### Work to complete
Print the whole listing again exactly as it stands, leaving out any images.

________________________

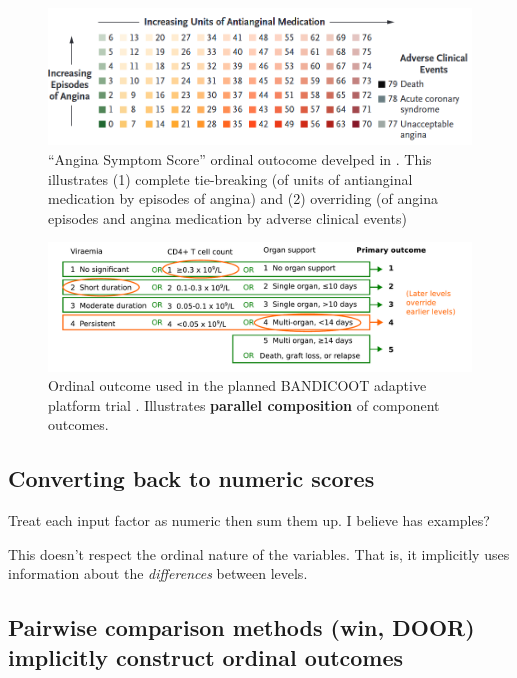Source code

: \documentclass[
  11pt,
  fleqn
]{article}
\begin{document}
\begin{figure}
  \includegraphics[width=6in]{rajkumar_et_al_outcome.png}
  \caption{``Angina Symptom Score'' ordinal outocome develped in
    \citep{rajkumarPlaceboControlledTrialPercutaneous2023}. This illustrates
    (1) complete tie-breaking (of units of antianginal medication by
    episodes of angina) and (2) overriding (of angina episodes and
  angina medication by adverse clinical events)}
  \label{fig:rajkumar_et_al_outcome}
\end{figure}

\begin{figure}
  \includegraphics[width=7in]{parallel_composition_bandicoot.pdf}
  \caption{Ordinal outcome used in the planned BANDICOOT adaptive
    platform trial \citep{walkerCodesigningNovelOrdinal2025}.
  Illustrates \textbf{parallel composition} of component outcomes.}
  \label{fig:parallel_bandicoot}
\end{figure}

\subsection{Converting back to numeric scores}

Treat each input factor as
numeric then sum them up. I believe \citet{ongUnlockingDOORHow2023}
has examples?

This doesn't respect the ordinal nature of the variables. That is, it
implicitly uses information about the \emph{differences} between levels.

\subsection{Pairwise comparison methods (win, DOOR) implicitly construct ordinal
outcomes}
\end{document}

________________________

### Result of this task
Source code

: \documentclass[
  11pt,
  fleqn
]{article}
\begin{document}
\begin{figure}
  \includegraphics[width=6in]{rajkumar_et_al_outcome.png}
  \caption{``Angina Symptom Score'' ordinal outocome develped in
    \citep{rajkumarPlaceboControlledTrialPercutaneous2023}. This illustrates
    (1) complete tie-breaking (of units of antianginal medication by
    episodes of angina) and (2) overriding (of angina episodes and
  angina medication by adverse clinical events)}
  \label{fig:rajkumar_et_al_outcome}
\end{figure}

\begin{figure}
  \includegraphics[width=7in]{parallel_composition_bandicoot.pdf}
  \caption{Ordinal outcome used in the planned BANDICOOT adaptive
    platform trial \citep{walkerCodesigningNovelOrdinal2025}.
  Illustrates \textbf{parallel composition} of component outcomes.}
  \label{fig:parallel_bandicoot}
\end{figure}

\subsection{Converting back to numeric scores}

Treat each input factor as
numeric then sum them up. I believe \citet{ongUnlockingDOORHow2023}
has examples?

This doesn't respect the ordinal nature of the variables. That is, it
implicitly uses information about the \emph{differences} between levels.

\subsection{Pairwise comparison methods (win, DOOR) implicitly construct ordinal
outcomes}
\end{document}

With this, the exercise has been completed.